Fun with statistics, American-style

As a former teacher of a section of an applied probability class at MIT and a recent tutor for AP Statistics, here are my favorite recent news stories…

“Facebook says high-frequency posters often share fake news” (Engadget):

Adam Mosseri, the Facebook VP in charge of News Feed, said that the company’s research shows that people who post more than 50 times per day are often sharing low quality content.

“Harassed, Propositioned and Silenced in Silicon Valley” (nytimes front page headline; the story itself carries “Women in Tech Speak Frankly on Culture of Harassment”)

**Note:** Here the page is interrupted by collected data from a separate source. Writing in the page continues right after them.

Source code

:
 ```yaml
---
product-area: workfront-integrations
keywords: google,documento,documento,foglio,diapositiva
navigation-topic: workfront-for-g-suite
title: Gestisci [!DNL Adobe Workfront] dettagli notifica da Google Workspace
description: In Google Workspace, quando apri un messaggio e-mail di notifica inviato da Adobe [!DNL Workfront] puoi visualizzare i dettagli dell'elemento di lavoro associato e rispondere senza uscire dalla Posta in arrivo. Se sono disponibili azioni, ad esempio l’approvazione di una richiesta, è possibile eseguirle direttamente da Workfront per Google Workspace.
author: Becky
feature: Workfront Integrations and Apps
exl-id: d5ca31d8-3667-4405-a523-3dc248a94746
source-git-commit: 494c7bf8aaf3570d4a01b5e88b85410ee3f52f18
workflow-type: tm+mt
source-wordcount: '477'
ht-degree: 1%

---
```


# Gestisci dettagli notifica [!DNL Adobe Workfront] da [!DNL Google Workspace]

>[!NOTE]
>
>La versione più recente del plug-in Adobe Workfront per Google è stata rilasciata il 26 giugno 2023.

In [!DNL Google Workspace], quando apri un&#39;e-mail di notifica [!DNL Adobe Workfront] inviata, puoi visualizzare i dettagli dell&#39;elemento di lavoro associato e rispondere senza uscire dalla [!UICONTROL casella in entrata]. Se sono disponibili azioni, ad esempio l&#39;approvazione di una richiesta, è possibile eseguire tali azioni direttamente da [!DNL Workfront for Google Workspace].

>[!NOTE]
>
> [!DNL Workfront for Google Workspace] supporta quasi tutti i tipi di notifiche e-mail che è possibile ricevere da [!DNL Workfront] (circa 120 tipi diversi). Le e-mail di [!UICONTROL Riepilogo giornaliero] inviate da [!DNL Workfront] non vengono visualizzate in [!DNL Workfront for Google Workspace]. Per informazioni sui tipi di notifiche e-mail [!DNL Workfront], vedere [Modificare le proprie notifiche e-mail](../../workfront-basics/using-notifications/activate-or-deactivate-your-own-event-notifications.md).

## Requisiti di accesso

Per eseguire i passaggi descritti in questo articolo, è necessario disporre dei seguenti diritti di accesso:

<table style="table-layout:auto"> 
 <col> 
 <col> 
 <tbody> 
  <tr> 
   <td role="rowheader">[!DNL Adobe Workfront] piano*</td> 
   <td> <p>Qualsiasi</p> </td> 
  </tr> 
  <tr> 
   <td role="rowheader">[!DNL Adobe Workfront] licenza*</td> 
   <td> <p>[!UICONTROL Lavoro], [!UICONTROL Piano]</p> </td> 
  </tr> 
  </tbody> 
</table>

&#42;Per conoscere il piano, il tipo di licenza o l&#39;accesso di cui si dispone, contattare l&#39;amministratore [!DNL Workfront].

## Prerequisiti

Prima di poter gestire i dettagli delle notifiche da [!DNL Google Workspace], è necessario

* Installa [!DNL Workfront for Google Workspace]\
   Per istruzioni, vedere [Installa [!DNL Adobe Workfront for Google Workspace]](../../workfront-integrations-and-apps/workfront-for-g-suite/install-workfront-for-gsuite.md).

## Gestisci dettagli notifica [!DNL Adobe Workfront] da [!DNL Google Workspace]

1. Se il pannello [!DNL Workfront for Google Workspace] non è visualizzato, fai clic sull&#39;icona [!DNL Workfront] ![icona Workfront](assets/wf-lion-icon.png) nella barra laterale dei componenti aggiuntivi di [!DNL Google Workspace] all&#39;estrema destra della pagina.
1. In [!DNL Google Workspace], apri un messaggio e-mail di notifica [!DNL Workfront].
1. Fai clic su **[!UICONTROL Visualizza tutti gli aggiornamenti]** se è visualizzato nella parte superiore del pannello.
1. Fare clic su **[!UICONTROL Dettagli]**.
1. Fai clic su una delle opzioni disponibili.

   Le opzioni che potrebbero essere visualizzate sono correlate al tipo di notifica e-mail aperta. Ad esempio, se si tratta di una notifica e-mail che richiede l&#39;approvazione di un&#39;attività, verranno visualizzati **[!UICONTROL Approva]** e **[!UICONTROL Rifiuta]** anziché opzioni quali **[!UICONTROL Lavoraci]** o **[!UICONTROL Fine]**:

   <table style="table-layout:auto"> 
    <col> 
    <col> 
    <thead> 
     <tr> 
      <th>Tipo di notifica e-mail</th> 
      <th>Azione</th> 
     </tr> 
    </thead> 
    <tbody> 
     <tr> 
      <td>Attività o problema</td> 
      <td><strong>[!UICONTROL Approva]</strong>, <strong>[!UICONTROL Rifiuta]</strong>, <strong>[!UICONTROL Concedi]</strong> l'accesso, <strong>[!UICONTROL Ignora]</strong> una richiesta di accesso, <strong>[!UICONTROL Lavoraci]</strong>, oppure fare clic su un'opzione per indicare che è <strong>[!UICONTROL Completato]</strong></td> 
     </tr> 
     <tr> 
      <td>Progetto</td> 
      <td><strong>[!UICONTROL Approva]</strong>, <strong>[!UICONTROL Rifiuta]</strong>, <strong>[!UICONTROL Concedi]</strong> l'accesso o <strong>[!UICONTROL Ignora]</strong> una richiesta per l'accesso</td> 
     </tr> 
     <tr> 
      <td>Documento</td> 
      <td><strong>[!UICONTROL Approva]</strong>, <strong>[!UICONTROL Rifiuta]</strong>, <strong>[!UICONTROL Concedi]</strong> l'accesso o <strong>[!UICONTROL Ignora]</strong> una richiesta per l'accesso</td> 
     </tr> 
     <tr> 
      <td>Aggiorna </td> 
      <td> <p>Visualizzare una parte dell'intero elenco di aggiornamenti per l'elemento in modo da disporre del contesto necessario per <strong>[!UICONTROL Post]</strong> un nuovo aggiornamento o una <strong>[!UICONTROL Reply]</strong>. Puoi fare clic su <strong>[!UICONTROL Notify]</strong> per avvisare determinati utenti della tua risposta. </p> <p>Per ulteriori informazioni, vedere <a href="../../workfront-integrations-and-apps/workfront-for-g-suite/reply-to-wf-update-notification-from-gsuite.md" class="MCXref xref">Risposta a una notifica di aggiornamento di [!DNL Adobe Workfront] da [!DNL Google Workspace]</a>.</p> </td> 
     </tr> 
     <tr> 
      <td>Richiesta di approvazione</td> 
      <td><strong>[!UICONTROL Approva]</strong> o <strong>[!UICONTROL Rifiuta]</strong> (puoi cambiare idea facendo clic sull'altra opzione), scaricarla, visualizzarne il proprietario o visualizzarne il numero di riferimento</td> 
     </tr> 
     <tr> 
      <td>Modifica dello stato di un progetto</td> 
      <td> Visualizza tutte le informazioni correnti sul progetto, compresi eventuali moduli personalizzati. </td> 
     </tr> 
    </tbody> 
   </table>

More than two dozen women in the technology start-up industry spoke to The Times in recent days about being sexually harassed. … The women’s experiences help explain why the venture capital and start-up ecosystem — which underpins the tech industry and has spawned companies such as Google, Facebook and Amazon — has been so lopsided in terms of gender.

[What’s the denominator for those 24 women who complained to the Times? This report shows total Silicon Valley employment at 1.5 million jobs in 2015. The EEOC says that 36 percent of “high tech workers” in 2014 were women (Google says that 31 percent of its employees in 2016 identified as “women”). If all Silicon Valley jobs were in tech, that would be roughly 500,000 women, so the denominator is at most 500,000 but almost certainly smaller due to the fact that not all jobs in SV are tech jobs.]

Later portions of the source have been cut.